- What the task requires -
In the entries that follow, how many lines hold the string "partial"? Give only that number.

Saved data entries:
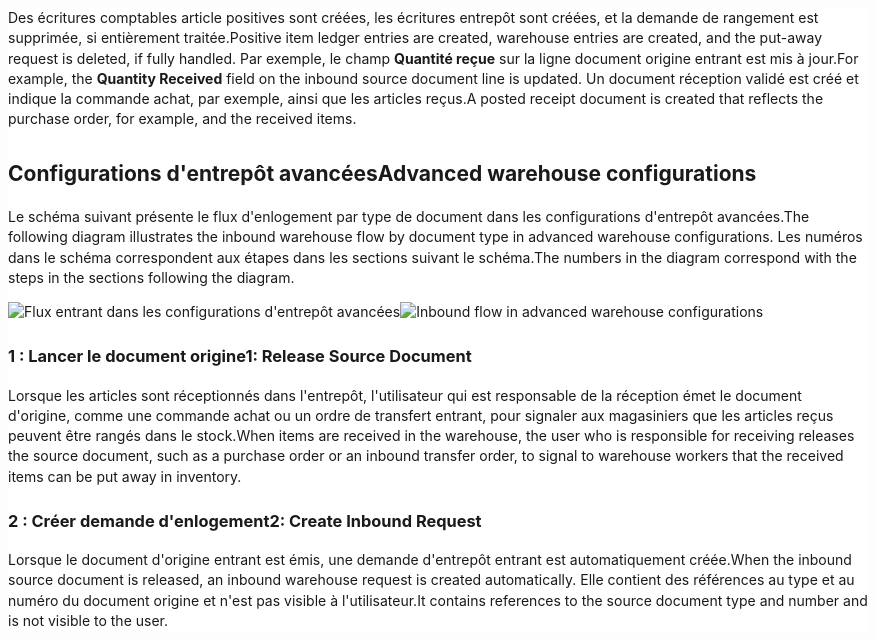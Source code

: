 <span data-ttu-id="9c7c4-167">Des écritures comptables article positives sont créées, les écritures entrepôt sont créées, et la demande de rangement est supprimée, si entièrement traitée.</span><span class="sxs-lookup"><span data-stu-id="9c7c4-167">Positive item ledger entries are created, warehouse entries are created, and the put-away request is deleted, if fully handled.</span></span> <span data-ttu-id="9c7c4-168">Par exemple, le champ **Quantité reçue** sur la ligne document origine entrant est mis à jour.</span><span class="sxs-lookup"><span data-stu-id="9c7c4-168">For example, the **Quantity Received** field on the inbound source document line is updated.</span></span> <span data-ttu-id="9c7c4-169">Un document réception validé est créé et indique la commande achat, par exemple, ainsi que les articles reçus.</span><span class="sxs-lookup"><span data-stu-id="9c7c4-169">A posted receipt document is created that reflects the purchase order, for example, and the received items.</span></span>  

## <a name="advanced-warehouse-configurations"></a><span data-ttu-id="9c7c4-170">Configurations d'entrepôt avancées</span><span class="sxs-lookup"><span data-stu-id="9c7c4-170">Advanced warehouse configurations</span></span>  
<span data-ttu-id="9c7c4-171">Le schéma suivant présente le flux d'enlogement par type de document dans les configurations d'entrepôt avancées.</span><span class="sxs-lookup"><span data-stu-id="9c7c4-171">The following diagram illustrates the inbound warehouse flow by document type in advanced warehouse configurations.</span></span> <span data-ttu-id="9c7c4-172">Les numéros dans le schéma correspondent aux étapes dans les sections suivant le schéma.</span><span class="sxs-lookup"><span data-stu-id="9c7c4-172">The numbers in the diagram correspond with the steps in the sections following the diagram.</span></span>  

<span data-ttu-id="9c7c4-173">![Flux entrant dans les configurations d'entrepôt avancées](media/design_details_warehouse_management_inbound_advanced_flow.png "Flux entrant dans les configurations d'entrepôt avancées")</span><span class="sxs-lookup"><span data-stu-id="9c7c4-173">![Inbound flow in advanced warehouse configurations](media/design_details_warehouse_management_inbound_advanced_flow.png "Inbound flow in advanced warehouse configurations")</span></span>  

### <a name="1-release-source-document"></a><span data-ttu-id="9c7c4-174">1 : Lancer le document origine</span><span class="sxs-lookup"><span data-stu-id="9c7c4-174">1: Release Source Document</span></span>  
<span data-ttu-id="9c7c4-175">Lorsque les articles sont réceptionnés dans l'entrepôt, l'utilisateur qui est responsable de la réception émet le document d'origine, comme une commande achat ou un ordre de transfert entrant, pour signaler aux magasiniers que les articles reçus peuvent être rangés dans le stock.</span><span class="sxs-lookup"><span data-stu-id="9c7c4-175">When items are received in the warehouse, the user who is responsible for receiving releases the source document, such as a purchase order or an inbound transfer order, to signal to warehouse workers that the received items can be put away in inventory.</span></span>  

### <a name="2-create-inbound-request"></a><span data-ttu-id="9c7c4-176">2 : Créer demande d'enlogement</span><span class="sxs-lookup"><span data-stu-id="9c7c4-176">2: Create Inbound Request</span></span>  
<span data-ttu-id="9c7c4-177">Lorsque le document d'origine entrant est émis, une demande d'entrepôt entrant est automatiquement créée.</span><span class="sxs-lookup"><span data-stu-id="9c7c4-177">When the inbound source document is released, an inbound warehouse request is created automatically.</span></span> <span data-ttu-id="9c7c4-178">Elle contient des références au type et au numéro du document origine et n'est pas visible à l'utilisateur.</span><span class="sxs-lookup"><span data-stu-id="9c7c4-178">It contains references to the source document type and number and is not visible to the user.</span></span>  
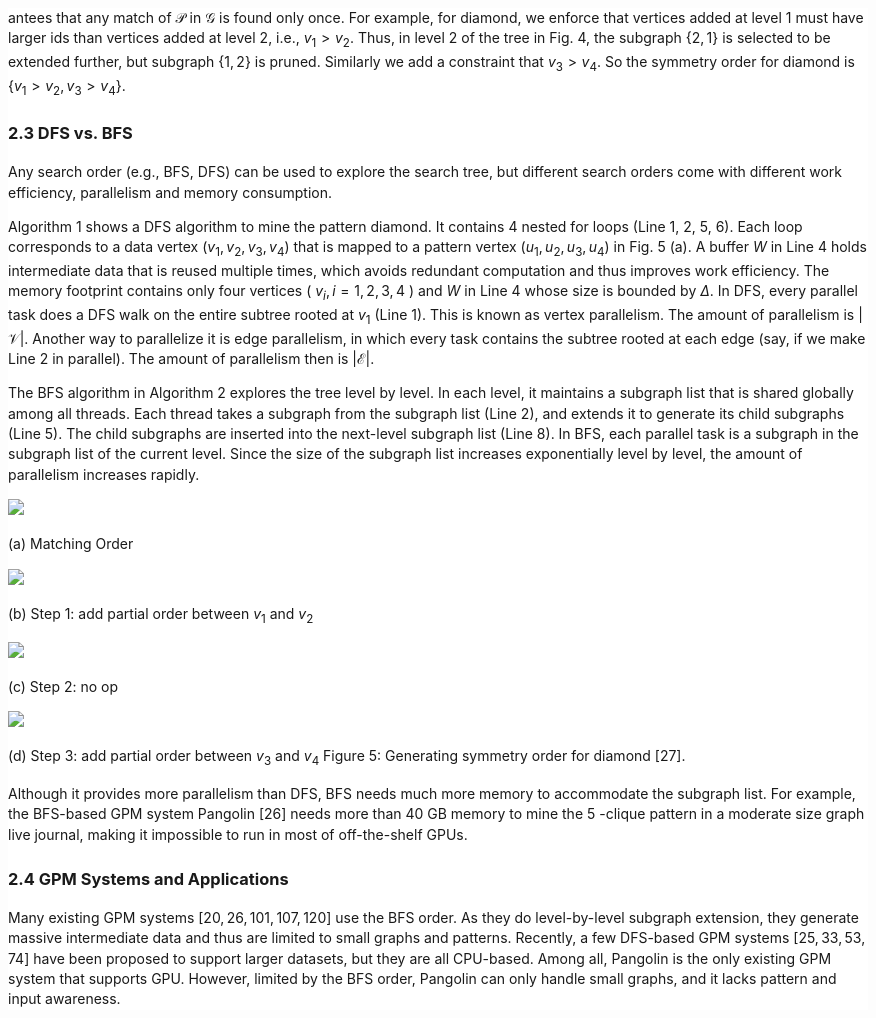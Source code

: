 antees that any match of $\mathcal{P}$ in $\mathcal{G}$ is found only once. For example, for diamond, we enforce that vertices added at level 1 must have larger ids than vertices added at level 2, i.e., $v_{1}>v_{2}$. Thus, in level 2 of the tree in Fig. 4, the subgraph $\{2,1\}$ is selected to be extended further, but subgraph $\{1,2\}$ is pruned. Similarly we add a constraint that $v_{3}>v_{4}$. So the symmetry order for diamond is $\left\{v_{1}>v_{2}, v_{3}>v_{4}\right\}$.

### 2.3 DFS vs. BFS

Any search order (e.g., BFS, DFS) can be used to explore the search tree, but different search orders come with different work efficiency, parallelism and memory consumption.

Algorithm 1 shows a DFS algorithm to mine the pattern diamond. It contains 4 nested for loops (Line 1, 2, 5, 6). Each loop corresponds to a data vertex $\left(v_{1}, v_{2}, v_{3}, v_{4}\right)$ that is mapped to a pattern vertex $\left(u_{1}, u_{2}, u_{3}, u_{4}\right)$ in Fig. 5 (a). A buffer $W$ in Line 4 holds intermediate data that is reused multiple times, which avoids redundant computation and thus improves work efficiency. The memory footprint contains only four vertices ( $v_{i}, i=1,2,3,4$ ) and $W$ in Line 4 whose size is bounded by $\Delta$. In DFS, every parallel task does a DFS walk on the entire subtree rooted at $v_{1}$ (Line 1). This is known as vertex parallelism. The amount of parallelism is $|\mathcal{V}|$. Another way to parallelize it is edge parallelism, in which every task contains the subtree rooted at each edge (say, if we make Line 2 in parallel). The amount of parallelism then is $|\mathcal{E}|$.

The BFS algorithm in Algorithm 2 explores the tree level by level. In each level, it maintains a subgraph list that is shared globally among all threads. Each thread takes a subgraph from the subgraph list (Line 2), and extends it to generate its child subgraphs (Line 5). The child subgraphs are inserted into the next-level subgraph list (Line 8). In BFS, each parallel task is a subgraph in the subgraph list of the current level. Since the size of the subgraph list increases exponentially level by level, the amount of parallelism increases rapidly.

![](https://cdn.mathpix.com/cropped/2024_06_04_b45f03c206dd823b04bag-04.jpg?height=130&width=135&top_left_y=2209&top_left_x=1144)

(a) Matching Order

![](https://cdn.mathpix.com/cropped/2024_06_04_b45f03c206dd823b04bag-04.jpg?height=60&width=155&top_left_y=2217&top_left_x=1343)

(b) Step 1: add partial order between $v_{1}$ and $v_{2}$

![](https://cdn.mathpix.com/cropped/2024_06_04_b45f03c206dd823b04bag-04.jpg?height=130&width=136&top_left_y=2209&top_left_x=1580)

(c) Step 2: no op

![](https://cdn.mathpix.com/cropped/2024_06_04_b45f03c206dd823b04bag-04.jpg?height=134&width=142&top_left_y=2204&top_left_x=1791)

(d) Step 3: add partial order between $v_{3}$ and $v_{4}$
Figure 5: Generating symmetry order for diamond [27].

Although it provides more parallelism than DFS, BFS needs much more memory to accommodate the subgraph list. For example, the BFS-based GPM system Pangolin [26] needs more than $40 \mathrm{~GB}$ memory to mine the 5 -clique pattern in a moderate size graph live journal, making it impossible to run in most of off-the-shelf GPUs.

### 2.4 GPM Systems and Applications

Many existing GPM systems $[20,26,101,107,120]$ use the BFS order. As they do level-by-level subgraph extension, they generate massive intermediate data and thus are limited to small graphs and patterns. Recently, a few DFS-based GPM systems $[25,33,53,74]$ have been proposed to support larger datasets, but they are all CPU-based. Among all, Pangolin is the only existing GPM system that supports GPU. However, limited by the BFS order, Pangolin can only handle small graphs, and it lacks pattern and input awareness.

- Written answer -
2